The only thing globally that worries us is that global growth remained sluggish at 3.25 per cent in the June quarter, compared to its usual 3.5 per cent. The big international organisations, such as the IMF, the OECD and the World Bank, have forecast that the world economy will jump back up closer to 4 per cent growth next year. I don’t see that happening.

Global and domestic outlook

Recent NAB forecasts suggest that while China is slowing, it’s not doing anything radically different from what we were expecting. There have been weaker-than-expected outcomes in India, Canada and Brazil, but things are looking up for the US, which has recovered from weak first-quarter growth. Locally, NAB Business Surveys suggest that non-mining demand is improving and confidence is still reasonable – indeed there are still more optimists than pessimists. Considering that recent surveys covered a period when the Chinese equity market was crashing, closely followed by the volatility in the Australian equity market that is not a bad outcome.

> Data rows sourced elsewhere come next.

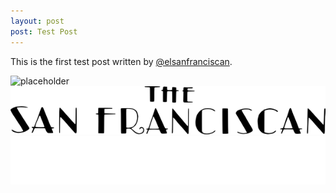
 ```yaml
---
layout: post
post: Test Post
---
```


This is the first test post written by [@elsanfranciscan](https://twitter.com/elsanfranciscan).

![placeholder](http://chema.sanfranciscan.org/public/sanfranciscan.png "Test image")
![placeholder](/public/blacklogo.png "Test image")
![placeholder](/public/whitelogo.png "Test image")

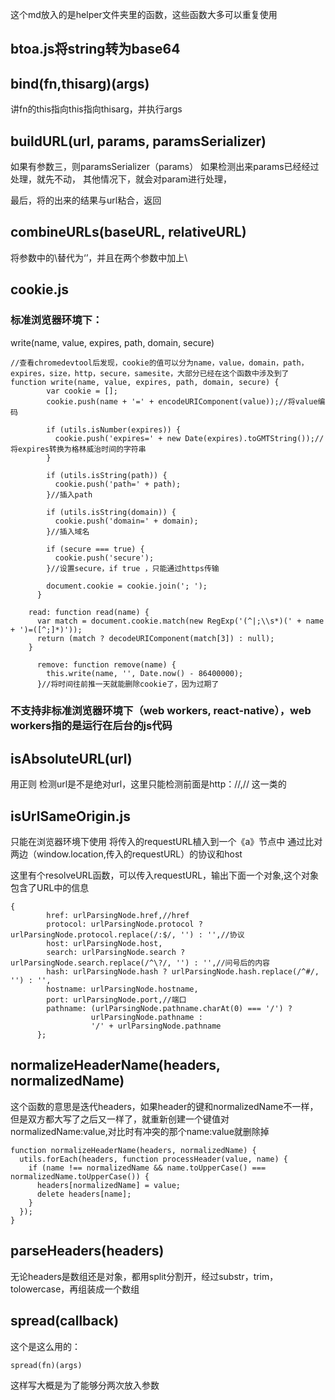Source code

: 这个md放入的是helper文件夹里的函数，这些函数大多可以重复使用

## btoa.js将string转为base64

## bind(fn,thisarg)(args)
讲fn的this指向this指向thisarg，并执行args

## buildURL(url, params, paramsSerializer)

如果有参数三，则paramsSerializer（params）
如果检测出来params已经经过处理，就先不动，
其他情况下，就会对param进行处理，

最后，将的出来的结果与url粘合，返回

## combineURLs(baseURL, relativeURL)

将参数中的\替代为‘’，并且在两个参数中加上\

## cookie.js

### 标准浏览器环境下：
write(name, value, expires, path, domain, secure)
```
//查看chromedevtool后发现，cookie的值可以分为name，value，domain，path，expires，size，http，secure，samesite，大部分已经在这个函数中涉及到了
function write(name, value, expires, path, domain, secure) {
        var cookie = [];
        cookie.push(name + '=' + encodeURIComponent(value));//将value编码

        if (utils.isNumber(expires)) {
          cookie.push('expires=' + new Date(expires).toGMTString());//将expires转换为格林威治时间的字符串
        }

        if (utils.isString(path)) {
          cookie.push('path=' + path);
        }//插入path

        if (utils.isString(domain)) {
          cookie.push('domain=' + domain);
        }//插入域名

        if (secure === true) {
          cookie.push('secure');
        }//设置secure，if true ，只能通过https传输

        document.cookie = cookie.join('; ');
      }
```
      
  ```
      read: function read(name) {
        var match = document.cookie.match(new RegExp('(^|;\\s*)(' + name + ')=([^;]*)'));
        return (match ? decodeURIComponent(match[3]) : null);
      }
```
      
```
      remove: function remove(name) {
        this.write(name, '', Date.now() - 86400000);
      }//将时间往前推一天就能删除cookie了，因为过期了
```
### 不支持非标准浏览器环境下（web workers, react-native），web workers指的是运行在后台的js代码

## isAbsoluteURL(url)
用正则
检测url是不是绝对url，这里只能检测前面是http：//,//  这一类的

## isUrlSameOrigin.js

只能在浏览器环境下使用
将传入的requestURL植入到一个《a》节点中
通过比对两边（window.location,传入的requestURL）的协议和host


这里有个resolveURL函数，可以传入requestURL，输出下面一个对象,这个对象包含了URL中的信息
```
{
        href: urlParsingNode.href,//href
        protocol: urlParsingNode.protocol ? urlParsingNode.protocol.replace(/:$/, '') : '',//协议
        host: urlParsingNode.host,
        search: urlParsingNode.search ? urlParsingNode.search.replace(/^\?/, '') : '',//问号后的内容
        hash: urlParsingNode.hash ? urlParsingNode.hash.replace(/^#/, '') : '',
        hostname: urlParsingNode.hostname,
        port: urlParsingNode.port,//端口
        pathname: (urlParsingNode.pathname.charAt(0) === '/') ?
                  urlParsingNode.pathname :
                  '/' + urlParsingNode.pathname
      };
```

## normalizeHeaderName(headers, normalizedName)
这个函数的意思是迭代headers，如果header的键和normalizedName不一样，但是双方都大写了之后又一样了，就重新创建一个键值对normalizedName:value,对比时有冲突的那个name:value就删除掉

```
function normalizeHeaderName(headers, normalizedName) {
  utils.forEach(headers, function processHeader(value, name) {
    if (name !== normalizedName && name.toUpperCase() === normalizedName.toUpperCase()) {
      headers[normalizedName] = value;
      delete headers[name];
    }
  });
}
```

## parseHeaders(headers)

无论headers是数组还是对象，都用split分割开，经过substr，trim，tolowercase，再组装成一个数组

##  spread(callback)
这个是这么用的：
```
spread(fn)(args)
```
这样写大概是为了能够分两次放入参数



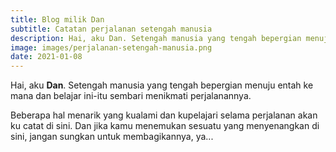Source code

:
 ```yaml
---
title: Blog milik Dan
subtitle: Catatan perjalanan setengah manusia
description: Hai, aku Dan. Setengah manusia yang tengah bepergian menuju entah ke mana dan belajar ini-itu sembari menikmati perjalanannya.
image: images/perjalanan-setengah-manusia.png
date: 2021-01-08
---
```


Hai, aku **Dan**. Setengah manusia yang tengah bepergian menuju entah ke mana dan belajar ini-itu sembari menikmati perjalanannya.

Beberapa hal menarik yang kualami dan kupelajari selama perjalanan akan ku catat di sini. Dan jika kamu menemukan sesuatu yang menyenangkan di sini, jangan sungkan untuk membagikannya, ya...
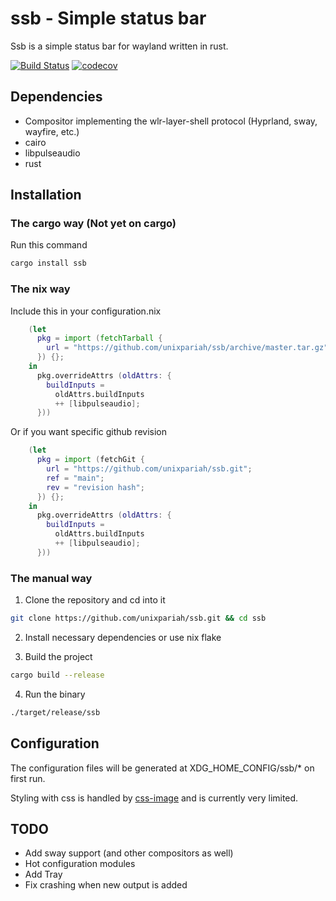 # ssb - Simple status bar

Ssb is a simple status bar for wayland written in rust.

[![Build Status](https://github.com/unixpariah/ssb/actions/workflows/test.yml/badge.svg)](https://github.com/unixpariah/ssb/actions/workflows/test.yml) [![codecov](https://codecov.io/gh/unixpariah/ssb/graph/badge.svg?token=49LRWZ9D1K)](https://codecov.io/gh/unixpariah/ssb)

## Dependencies

- Compositor implementing the wlr-layer-shell protocol (Hyprland, sway, wayfire, etc.)
- cairo
- libpulseaudio
- rust

## Installation

### The cargo way (Not yet on cargo)

Run this command

```sh
cargo install ssb
```

### The nix way

Include this in your configuration.nix

```nix
    (let
      pkg = import (fetchTarball {
        url = "https://github.com/unixpariah/ssb/archive/master.tar.gz";
      }) {};
    in
      pkg.overrideAttrs (oldAttrs: {
        buildInputs =
          oldAttrs.buildInputs
          ++ [libpulseaudio];
      }))
```

Or if you want specific github revision

```nix
    (let
      pkg = import (fetchGit {
        url = "https://github.com/unixpariah/ssb.git";
        ref = "main";
        rev = "revision hash";
      }) {};
    in
      pkg.overrideAttrs (oldAttrs: {
        buildInputs =
          oldAttrs.buildInputs
          ++ [libpulseaudio];
      }))
```

### The manual way

1. Clone the repository and cd into it

```sh 
git clone https://github.com/unixpariah/ssb.git && cd ssb
```

2. Install necessary dependencies or use nix flake

3. Build the project

```sh
cargo build --release
```

4. Run the binary

```sh
./target/release/ssb
```

## Configuration

The configuration files will be generated at XDG_HOME_CONFIG/ssb/* on first run.

Styling with css is handled by [css-image](https://github.com/unixpariah/css-image) and is currently very limited.

## TODO
- Add sway support (and other compositors as well)
- Hot configuration modules
- Add Tray
- Fix crashing when new output is added
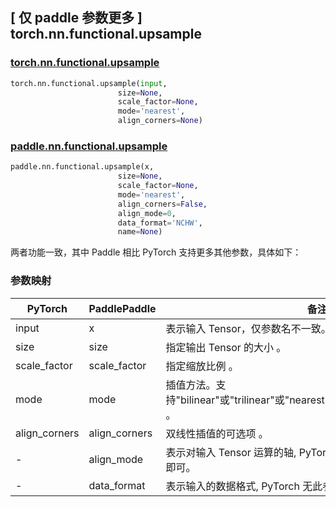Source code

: ## [ 仅 paddle 参数更多 ] torch.nn.functional.upsample

### [torch.nn.functional.upsample](https://pytorch.org/docs/stable/generated/torch.nn.functional.upsample.html?highlight=upsample#torch.nn.functional.upsample)

```python
torch.nn.functional.upsample(input,
                        size=None,
                        scale_factor=None,
                        mode='nearest',
                        align_corners=None)
```

### [paddle.nn.functional.upsample](https://www.paddlepaddle.org.cn/documentation/docs/zh/api/paddle/nn/functional/upsample_cn.html#upsample)

```python
paddle.nn.functional.upsample(x,
                        size=None,
                        scale_factor=None,
                        mode='nearest',
                        align_corners=False,
                        align_mode=0,
                        data_format='NCHW',
                        name=None)
```

两者功能一致，其中 Paddle 相比 PyTorch 支持更多其他参数，具体如下：
### 参数映射
| PyTorch       | PaddlePaddle | 备注                                                   |
| ------------- | ------------ | ------------------------------------------------------ |
| input           | x           | 表示输入 Tensor，仅参数名不一致。      |
| size           | size           | 指定输出 Tensor 的大小 。               |
| scale_factor           | scale_factor           |  指定缩放比例 。              |
| mode           | mode           | 插值方法。支持"bilinear"或"trilinear"或"nearest"或"bicubic"或"linear"或"area" 。               |
| align_corners           | align_corners           |  双线性插值的可选项 。               |
| -           | align_mode           | 表示对输入 Tensor 运算的轴, PyTorch 无此参数， Paddle 保持默认即可。           |
| -          | data_format           | 表示输入的数据格式, PyTorch 无此参数， Paddle 保持默认即可。               |

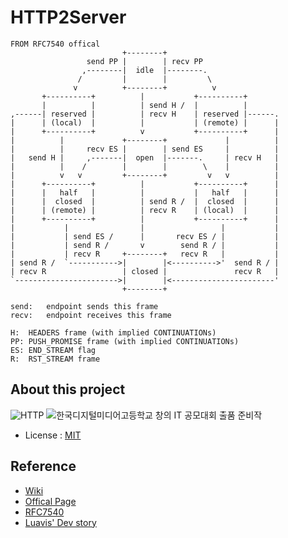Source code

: # HTTP2Server

```
FROM RFC7540 offical
                         +--------+
                 send PP |        | recv PP
                ,--------|  idle  |--------.
               /         |        |         \
              v          +--------+          v
       +----------+          |           +----------+
       |          |          | send H /  |          |
,------| reserved |          | recv H    | reserved |------.
|      | (local)  |          |           | (remote) |      |
|      +----------+          v           +----------+      |
|          |             +--------+             |          |
|          |     recv ES |        | send ES     |          |
|   send H |     ,-------|  open  |-------.     | recv H   |
|          |    /        |        |        \    |          |
|          v   v         +--------+         v   v          |
|      +----------+          |           +----------+      |
|      |   half   |          |           |   half   |      |
|      |  closed  |          | send R /  |  closed  |      |
|      | (remote) |          | recv R    | (local)  |      |
|      +----------+          |           +----------+      |
|           |                |                 |           |
|           | send ES /      |       recv ES / |           |
|           | send R /       v        send R / |           |
|           | recv R     +--------+   recv R   |           |
| send R /  `----------->|        |<---------->'  send R / |
| recv R                 | closed |               recv R   |
`----------------------->|        |<-----------------------'
                         +--------+

send:   endpoint sends this frame
recv:   endpoint receives this frame

H:  HEADERS frame (with implied CONTINUATIONs)
PP: PUSH_PROMISE frame (with implied CONTINUATIONs)
ES: END_STREAM flag
R:  RST_STREAM frame
```

## About this project
![HTTP](http://httpwg.org/asset/http.svg)
![한국디지털미디어고등학교](http://dimigo.hs.kr/layouts/dimigo_v2/images/static.logo.png) 창의 IT 공모대회 출품 준비작
* License : [MIT](LICENSE)


## Reference
* [Wiki](https://en.wikipedia.org/wiki/HTTP/2)
* [Offical Page](https://http2.github.io/)
* [RFC7540](https://tools.ietf.org/html/rfc7540)
* [Luavis' Dev story](https://b.luavis.kr/http2/)
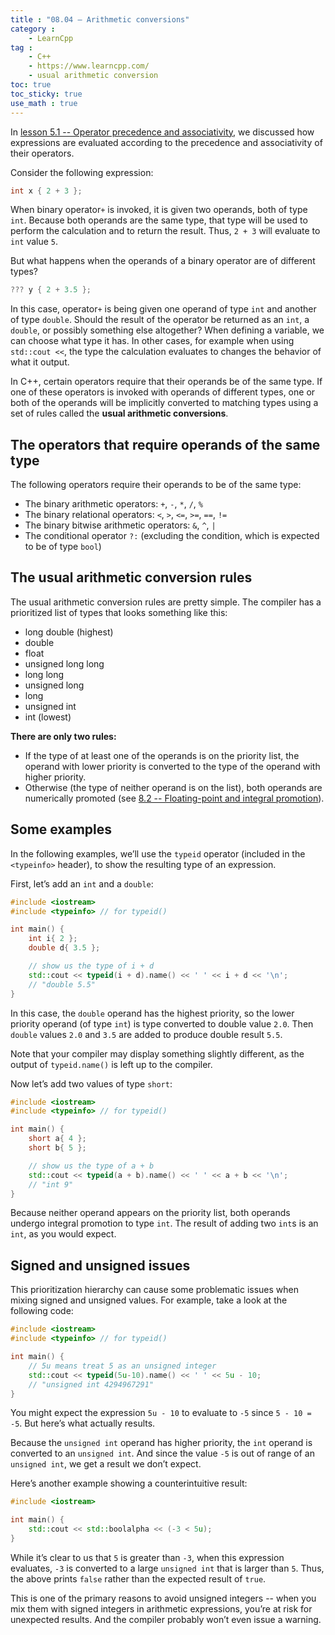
 ```yaml
---
title : "08.04 — Arithmetic conversions"
category :
    - LearnCpp
tag : 
    - C++
    - https://www.learncpp.com/
    - usual arithmetic conversion
toc: true  
toc_sticky: true 
use_math : true
---
```



In [lesson 5.1 -- Operator precedence and associativity](https://www.learncpp.com/cpp-tutorial/operator-precedence-and-associativity/), we discussed how expressions are evaluated according to the precedence and associativity of their operators.

Consider the following expression:

```c++
int x { 2 + 3 };
```

When binary operator`+` is invoked, it is given two operands, both of type `int`. Because both operands are the same type, that type will be used to perform the calculation and to return the result. Thus, `2 + 3` will evaluate to `int` value `5`.

But what happens when the operands of a binary operator are of different types?

```c++
??? y { 2 + 3.5 };
```

In this case, operator`+` is being given one operand of type `int` and another of type `double`. Should the result of the operator be returned as an `int`, a `double`, or possibly something else altogether? When defining a variable, we can choose what type it has. In other cases, for example when using `std::cout <<`, the type the calculation evaluates to changes the behavior of what it output.

In C++, certain operators require that their operands be of the same type. If one of these operators is invoked with operands of different types, one or both of the operands will be implicitly converted to matching types using a set of rules called the **usual arithmetic conversions**.


## The operators that require operands of the same type

The following operators require their operands to be of the same type:

- The binary arithmetic operators: `+`, `-`, `*`, `/`, `%`
- The binary relational operators: `<`, `>`, `<=`, `>=`, `==`, `!=`
- The binary bitwise arithmetic operators: `&`, `^`, `|`
- The conditional operator `?:` (excluding the condition, which is expected to be of type `bool`)


## The usual arithmetic conversion rules

The usual arithmetic conversion rules are pretty simple. The compiler has a prioritized list of types that looks something like this:

- long double (highest)
- double
- float
- unsigned long long
- long long
- unsigned long
- long
- unsigned int
- int (lowest)

**There are only two rules:**

- If the type of at least one of the operands is on the priority list, the operand with lower priority is converted to the type of the operand with higher priority.
- Otherwise (the type of neither operand is on the list), both operands are numerically promoted (see [8.2 -- Floating-point and integral promotion](https://www.learncpp.com/cpp-tutorial/floating-point-and-integral-promotion/)).


## Some examples

In the following examples, we’ll use the `typeid` operator (included in the `<typeinfo>` header), to show the resulting type of an expression.

First, let’s add an `int` and a `double`:

```c++
#include <iostream>
#include <typeinfo> // for typeid()

int main() {
    int i{ 2 };
    double d{ 3.5 };

    // show us the type of i + d
    std::cout << typeid(i + d).name() << ' ' << i + d << '\n'; 
    // "double 5.5"
}
```

In this case, the `double` operand has the highest priority, so the lower priority operand (of type `int`) is type converted to double value `2.0`. Then `double` values `2.0` and `3.5` are added to produce double result `5.5`.

Note that your compiler may display something slightly different, as the output of `typeid.name()` is left up to the compiler.

Now let’s add two values of type `short`:

```c++
#include <iostream>
#include <typeinfo> // for typeid()

int main() {
    short a{ 4 };
    short b{ 5 };

    // show us the type of a + b
    std::cout << typeid(a + b).name() << ' ' << a + b << '\n'; 
    // "int 9"
}
```

Because neither operand appears on the priority list, both operands undergo integral promotion to type `int`. The result of adding two `int`s is an `int`, as you would expect.


## Signed and unsigned issues

This prioritization hierarchy can cause some problematic issues when mixing signed and unsigned values. For example, take a look at the following code:

```c++
#include <iostream>
#include <typeinfo> // for typeid()

int main() {
    // 5u means treat 5 as an unsigned integer
    std::cout << typeid(5u-10).name() << ' ' << 5u - 10; 
    // "unsigned int 4294967291"
}
```

You might expect the expression `5u - 10` to evaluate to `-5` since `5 - 10 = -5`. But here’s what actually results.

Because the `unsigned int` operand has higher priority, the `int` operand is converted to an `unsigned int`. And since the value `-5` is out of range of an `unsigned int`, we get a result we don’t expect.

Here’s another example showing a counterintuitive result:

```c++
#include <iostream>

int main() {
    std::cout << std::boolalpha << (-3 < 5u);
}
```

While it’s clear to us that `5` is greater than `-3`, when this expression evaluates, `-3` is converted to a large `unsigned int` that is larger than `5`. Thus, the above prints `false` rather than the expected result of `true`.

This is one of the primary reasons to avoid unsigned integers -- when you mix them with signed integers in arithmetic expressions, you’re at risk for unexpected results. And the compiler probably won’t even issue a warning.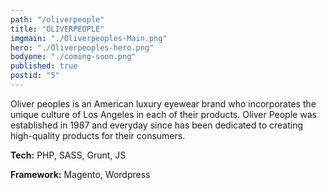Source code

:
 ```yaml
---
path: "/oliverpeople"
title: "OLIVERPEOPLE"
imgmain: "./Oliverpeoples-Main.png"
hero: "./Oliverpeoples-hero.png"
bodyone: "./coming-soon.png"
published: true
postid: "5"
---
```


Oliver peoples is an American luxury eyewear brand who incorporates the unique culture of Los Angeles in each of their products. Oliver People was established in 1987 and everyday since has been dedicated to creating high-quality products for their consumers.

**Tech:** PHP, SASS, Grunt, JS

**Framework:** Magento, Wordpress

Closer to home, we’re expecting a big kick out of exports as the big LNG projects start to ship. This will contribute an estimated $12.5 billion of additional exports each quarter. The more appropriate question to ask is, “Outside of those exports, is domestic demand likely to slow down and go below 1 per cent?” I don’t expect it will.

The sharp declines in mining and related investment will remain a key feature of the economic landscape in coming years. However, we’re seeing signs that the non-mining parts of the economy are shifting upwards, thanks to record low interest rates and the lower Australian dollar, which traded at USD69–70 cents in August. Our conditions index, which measures actual business outcomes, jumped 5 points to +11 in August, lifting the trend index to its highest level since late 2009. And, as noted above, business confidence is still in positive territory.

Our GDP forecasts for 2015–16 have been revised downwards from 2.8 to 2.4 per cent due to a lower base following the disappointing Quarter 2 outcome, which saw GDP grow by just 2 per cent year on year. But we’re still forecasting this to rise to 3.1 per cent in 2016–17.

Furthermore, the unemployment rate is forecast to stabilise in coming months, and then drop to around 5.75 per cent by the end of 2016. We need export support, but we think the economy is generating enough employment in the non-mining sector – 10,000 to 15,000 extra jobs a month – to offset this and stabilise unemployment. Within this environment, the Reserve Bank is more likely than not to put interest rates on hold. NAB’s economic team forecasts that rates will remain on hold until late 2016, when they will go up moderately.

Opportunities for SMEs

So where are the opportunities? The strength is in the services sector, particularly in information and technology communications, finance and insurance, and hospitality. High-value manufacturing has also improved, and retail has improved considerably. We have expectations for a modest pick-up in consumer spending growth through to 2017. In our data, we saw signs that micro-businesses benefited from the budget. People do have money, so try and make your offering so valuable that people think it’s really important that they have it. That way they’re more likely to spend.

Finally, Australia might not be as bad as many fear on the innovation front. A new special NAB report on innovation has found that, while business worries about the lack of an innovative culture in Australia, nearly a third of firms identify themselves as highly innovative. Furthermore, those firms significantly outperform other firms in similar industries and are much more confident. Interestingly, innovative firms tend to be in “surprising” industries – with particularly high representation in manufacturing and retail. While large firms point to increasing revenues as a key driver for innovation, smaller firms also point to the need to better understand customers, to learn from past “mistakes” and to manage change. Overall, not a bad outcome and encouraging for the future.